Why take Communion daily? Where is the Scriptural basis?

Communion was so important to Jesus that it gets a strong mention in the Lord’s prayer although over the centuries it has been lost in translation. Shocked?! Read on.

It may have occurred to you that the line of the Lord’s prayer “Give us this day our daily bread” (Matt 6:11 & Luke 11:3) contains a redundancy; it unnecessarily repeats itself. It makes more sense to say “Give us this day our bread” or “Give us our daily bread”

The reason this redundancy occurs is because the word ‘daily’ is mistranslated. If you look at the 12 other times the word ‘daily’ is used in the New Testament (NASB Translation), 11 of these times the word ‘kata’ is used and one other time ‘ephemeros.’ In both Matt 6:11 and Luke 11:3, neither of these words is used for ‘daily.’ The word used is ‘epiousios’ “Give us this day our epiousios bread”

If it doesn’t mean ‘daily’ what does it mean?

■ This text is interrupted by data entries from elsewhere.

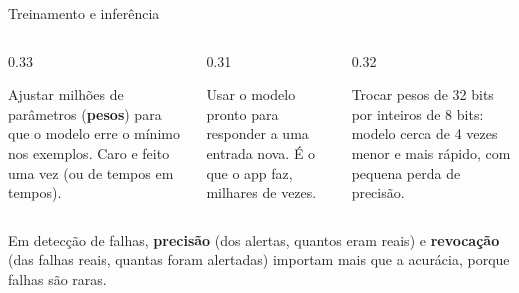 \begin{frame}{Treinamento e inferência}
  \centering
  \vspace{4pt}
  \begin{columns}[T]
    \begin{column}{0.33\textwidth}
      \begin{definicao}[Treinamento]
        Ajustar milhões de parâmetros (\textbf{pesos}) para que o modelo erre o mínimo nos exemplos. Caro e feito uma vez (ou de tempos em tempos).
      \end{definicao}
    \end{column}
    \begin{column}{0.31\textwidth}
      \begin{definicao}[Inferência]
        Usar o modelo pronto para responder a uma entrada nova. É o que o app faz, milhares de vezes.
      \end{definicao}
    \end{column}
    \begin{column}{0.32\textwidth}
      \begin{pordentro}[Quantização]
        Trocar pesos de 32 bits por inteiros de 8 bits: modelo cerca de 4 vezes menor e mais rápido, com pequena perda de precisão.
      \end{pordentro}
    \end{column}
  \end{columns}
  \begin{atencao}
    Em detecção de falhas, \textbf{precisão} (dos alertas, quantos eram reais) e \textbf{revocação} (das falhas reais, quantas foram alertadas) importam mais que a acurácia, porque falhas são raras.
  \end{atencao}
\end{frame}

Surprisingly enough, ‘epiousios’ only appears once in the entire New Testament; here in the Lord’s Prayer. Since the word does not appear in ancient Greek or modern Greek, it has no other equivalent. Breaking it down into its possible etymology:

epi- means ‘super, above, on top of,’ not unlike its use in the word ‘epidermis’ meaning the top layer of skin or an ‘epidural’ injection that comes from outside or above and into the dural sac.

ousia- means ‘true being, essence, substance, substantial’

Putting this together

“Give us this day our supersubtantial bread”

“Give us this day our essential bread from above”

“Give us this day our bread which has true being from above.”

Matthew and Luke are clearly not talking about ordinary bread because if they were there is no need to include such as strange word. They would simply have said “Give us this day our bread.” The only possible explanation is that it refers to Communion, the Eucharist, the bread Jesus blessed at the Last Supper. It refers to daily receiving the resurrected body of Jesus in the form of unleavened bread. Because this is such a unique bread, it needed a unique word, and it is possible Matthew copied Luke or they collaborated and Luke, as an educated Greek Jew, made up a composite word to encapsulate as succinctly as possible this miraculous bread.

Further evidence that this is the correct translation is the fact that every other line in the Lord’s prayer talks about things that are supernatural. “Give us this day our daily bread” is out of place with the clear spiritual tone and requests of the rest of the prayer. If however it means “Give us this day your resurrection life through Communion,” it makes much more sense.

If this is the correct interpretation, then taking Communion is not just an optional, once-in-a-while event but a strong directive to do so daily from the Lord himself. It is no wonder then that the early Church ‘broke bread’ daily (Act 2:46). 

For a more thorough understanding of the importance of communion in healing and why it can’t be neglected, read “Communion Resurrected”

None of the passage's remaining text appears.